-- Opening Marker --

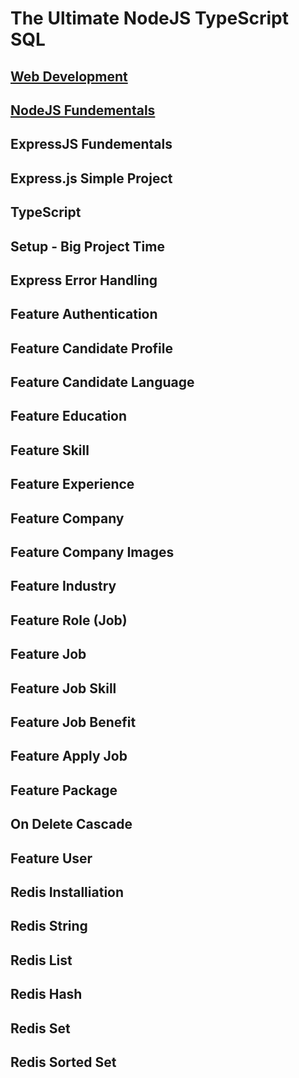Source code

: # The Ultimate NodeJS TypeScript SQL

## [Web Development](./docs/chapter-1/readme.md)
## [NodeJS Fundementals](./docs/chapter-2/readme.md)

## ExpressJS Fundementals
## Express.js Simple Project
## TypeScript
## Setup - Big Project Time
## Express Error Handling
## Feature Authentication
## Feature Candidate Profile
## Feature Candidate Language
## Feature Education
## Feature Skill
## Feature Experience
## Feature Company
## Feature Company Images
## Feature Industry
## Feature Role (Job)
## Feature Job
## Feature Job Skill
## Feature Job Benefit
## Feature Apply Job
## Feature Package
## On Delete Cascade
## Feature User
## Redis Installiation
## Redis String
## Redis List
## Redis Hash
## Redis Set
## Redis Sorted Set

-- Closing Marker --

What you will do> Once you find the line containing "## Feature Candidate Profile", copy it and every line after it through the end of the records, exactly and nothing else.

Response below>
## Feature Candidate Profile
## Feature Candidate Language
## Feature Education
## Feature Skill
## Feature Experience
## Feature Company
## Feature Company Images
## Feature Industry
## Feature Role (Job)
## Feature Job
## Feature Job Skill
## Feature Job Benefit
## Feature Apply Job
## Feature Package
## On Delete Cascade
## Feature User
## Redis Installiation
## Redis String
## Redis List
## Redis Hash
## Redis Set
## Redis Sorted Set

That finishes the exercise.